So I've only been a real developer again for a mon...
# devlog-together
j
So I've only been a real developer again for a month, but holy cow. I would have thought keeping your data persistence layer in sync with your code would be easier than this, by now. Irritating.
s
someone once told me that all bugs are caused by memory being in a state that the programmers did not expect... not sure if this is profound, or useless, but still to this day, thinking about it boggles my mind
j
Programming would be a LOT easier if computers didn't need to remember anything when they were turned off, I've decided. 😁
These are the deep insights people come to FoC for. You're welcome, everyone.
s
"thought keeping your data persistence layer in sync with your code would be easier than this" Yes, exactly!

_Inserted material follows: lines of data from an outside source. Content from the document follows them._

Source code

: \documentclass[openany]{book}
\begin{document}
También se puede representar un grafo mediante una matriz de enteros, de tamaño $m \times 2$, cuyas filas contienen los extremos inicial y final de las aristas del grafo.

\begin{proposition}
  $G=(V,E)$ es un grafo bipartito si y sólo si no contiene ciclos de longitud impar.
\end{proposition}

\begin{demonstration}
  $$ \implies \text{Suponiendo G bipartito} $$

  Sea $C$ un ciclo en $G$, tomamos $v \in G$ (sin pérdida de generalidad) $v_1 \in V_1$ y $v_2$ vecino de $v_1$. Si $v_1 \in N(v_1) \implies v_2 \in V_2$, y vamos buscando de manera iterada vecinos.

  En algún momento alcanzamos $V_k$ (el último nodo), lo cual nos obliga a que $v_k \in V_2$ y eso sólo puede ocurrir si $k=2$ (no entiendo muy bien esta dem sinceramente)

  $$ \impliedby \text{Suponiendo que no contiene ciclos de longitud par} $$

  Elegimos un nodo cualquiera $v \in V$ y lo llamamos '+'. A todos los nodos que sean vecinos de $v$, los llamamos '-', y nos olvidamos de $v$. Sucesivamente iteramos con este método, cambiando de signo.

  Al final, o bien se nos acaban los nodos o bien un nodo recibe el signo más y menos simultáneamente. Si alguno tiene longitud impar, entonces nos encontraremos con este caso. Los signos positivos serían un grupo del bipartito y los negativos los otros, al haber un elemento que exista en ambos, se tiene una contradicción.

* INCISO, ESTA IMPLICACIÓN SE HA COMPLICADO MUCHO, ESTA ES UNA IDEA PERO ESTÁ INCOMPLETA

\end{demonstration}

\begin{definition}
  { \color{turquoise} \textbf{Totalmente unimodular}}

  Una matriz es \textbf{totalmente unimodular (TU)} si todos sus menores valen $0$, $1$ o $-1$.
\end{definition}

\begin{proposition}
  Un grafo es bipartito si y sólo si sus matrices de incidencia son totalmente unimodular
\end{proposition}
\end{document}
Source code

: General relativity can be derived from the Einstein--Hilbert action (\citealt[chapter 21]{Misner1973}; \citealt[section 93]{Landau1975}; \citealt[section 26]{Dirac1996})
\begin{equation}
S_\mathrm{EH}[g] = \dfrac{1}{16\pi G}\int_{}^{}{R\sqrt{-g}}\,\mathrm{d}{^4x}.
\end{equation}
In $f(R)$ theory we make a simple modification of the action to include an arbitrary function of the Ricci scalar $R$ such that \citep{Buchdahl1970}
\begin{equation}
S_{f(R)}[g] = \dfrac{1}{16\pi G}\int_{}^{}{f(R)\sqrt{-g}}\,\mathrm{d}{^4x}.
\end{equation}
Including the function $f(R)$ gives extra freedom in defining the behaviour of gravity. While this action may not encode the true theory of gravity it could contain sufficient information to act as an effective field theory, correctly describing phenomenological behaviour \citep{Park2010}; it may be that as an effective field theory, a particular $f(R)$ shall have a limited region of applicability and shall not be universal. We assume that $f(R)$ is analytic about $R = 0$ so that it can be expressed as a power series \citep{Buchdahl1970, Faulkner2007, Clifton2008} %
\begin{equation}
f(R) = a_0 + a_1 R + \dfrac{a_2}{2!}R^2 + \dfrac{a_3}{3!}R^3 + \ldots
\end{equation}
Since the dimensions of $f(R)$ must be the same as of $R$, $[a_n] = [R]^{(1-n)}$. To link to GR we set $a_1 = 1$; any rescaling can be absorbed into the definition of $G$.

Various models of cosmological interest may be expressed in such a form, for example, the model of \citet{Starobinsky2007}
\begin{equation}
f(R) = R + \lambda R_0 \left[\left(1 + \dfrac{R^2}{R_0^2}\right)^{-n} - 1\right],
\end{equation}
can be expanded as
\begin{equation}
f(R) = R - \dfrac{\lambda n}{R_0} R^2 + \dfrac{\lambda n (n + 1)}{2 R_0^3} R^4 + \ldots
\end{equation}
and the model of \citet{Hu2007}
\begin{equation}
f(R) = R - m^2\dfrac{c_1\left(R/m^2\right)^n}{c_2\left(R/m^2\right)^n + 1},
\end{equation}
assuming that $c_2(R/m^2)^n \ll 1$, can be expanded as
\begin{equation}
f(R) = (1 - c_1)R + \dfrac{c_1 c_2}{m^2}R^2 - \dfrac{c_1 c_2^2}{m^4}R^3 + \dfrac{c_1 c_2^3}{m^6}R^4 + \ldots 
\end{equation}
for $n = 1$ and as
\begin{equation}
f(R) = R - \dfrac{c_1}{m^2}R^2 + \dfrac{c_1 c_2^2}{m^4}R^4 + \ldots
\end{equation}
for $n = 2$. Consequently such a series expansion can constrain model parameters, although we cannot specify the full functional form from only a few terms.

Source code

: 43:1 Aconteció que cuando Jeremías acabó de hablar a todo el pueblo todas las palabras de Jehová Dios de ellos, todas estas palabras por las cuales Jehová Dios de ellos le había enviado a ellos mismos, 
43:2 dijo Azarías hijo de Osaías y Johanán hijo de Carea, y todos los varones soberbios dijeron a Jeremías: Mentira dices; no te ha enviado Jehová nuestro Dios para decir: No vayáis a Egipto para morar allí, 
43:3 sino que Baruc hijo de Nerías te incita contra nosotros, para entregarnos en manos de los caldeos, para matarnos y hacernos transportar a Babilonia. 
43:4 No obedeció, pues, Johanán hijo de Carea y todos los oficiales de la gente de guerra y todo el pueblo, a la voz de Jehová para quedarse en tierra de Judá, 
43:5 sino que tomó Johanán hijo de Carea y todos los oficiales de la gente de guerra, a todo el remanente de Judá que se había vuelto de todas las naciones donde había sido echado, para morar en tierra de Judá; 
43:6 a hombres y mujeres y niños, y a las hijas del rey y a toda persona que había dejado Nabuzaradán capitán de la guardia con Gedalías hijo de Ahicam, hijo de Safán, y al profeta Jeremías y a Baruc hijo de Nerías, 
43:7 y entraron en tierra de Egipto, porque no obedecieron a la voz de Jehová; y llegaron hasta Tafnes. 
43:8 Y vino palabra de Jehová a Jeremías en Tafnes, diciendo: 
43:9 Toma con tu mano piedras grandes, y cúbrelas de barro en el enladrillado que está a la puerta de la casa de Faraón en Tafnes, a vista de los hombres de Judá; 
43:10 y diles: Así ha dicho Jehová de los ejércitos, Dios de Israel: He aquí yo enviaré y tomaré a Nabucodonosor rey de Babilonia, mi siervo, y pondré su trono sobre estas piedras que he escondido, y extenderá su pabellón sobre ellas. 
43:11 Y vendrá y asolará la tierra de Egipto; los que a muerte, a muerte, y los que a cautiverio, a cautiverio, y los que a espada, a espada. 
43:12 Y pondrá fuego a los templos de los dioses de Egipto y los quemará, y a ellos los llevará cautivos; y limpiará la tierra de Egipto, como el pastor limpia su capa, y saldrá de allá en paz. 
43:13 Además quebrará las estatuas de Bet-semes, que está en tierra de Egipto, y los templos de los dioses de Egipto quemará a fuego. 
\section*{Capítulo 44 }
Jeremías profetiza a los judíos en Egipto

I think if you took a close look at any large project with a UI, you find most of the time and spent writing the code (and perhaps most of the code itself) is dealing with synchronization between the storage, the model, the user interface, as well as syncing different parts of each of those layers with themselves, yet this problem is largely ignored and when it is addressed, it's only on a subset of the problem.
d
I wonder why, exactly, this is such a (ahem) persistent problem? I can only speak for myself, but I wonder if it is because most of the solutions tend to require buying in to a "whole stack"? Meteor (an early web-dev framework) tried to fix this, I think, but they sure didn't reach a huge mindshare. I suspect because one had to use Node and MongoDB? Still, it doesn't seem like it should be such an intractable problem. Are there other attempted solutions out there in other platforms?
s
@David Alan Hjelle Yeah, I think a big part of it is that there are so many pieces that need to come together. For example, transparent persistence at the model level, efficient mutation tracking for model objects and primitives, abstractions around slots to manage all the data related to storage and synchronization, an object/graph database with on disk garbage collection, storage transactions to ensure consistency, coalesced Notifications and scheduled actions, wrappers around all events so synchronization can be managed before returning to the event loop (and which deals with quirks of the event system like Javascript having some events within others), a standard UI framework that supports the protocol, etc. These things can't just be mixed and matched. e.g. using some UI framework components that don't have the proper wrapping of events and model protocols could break synchronization.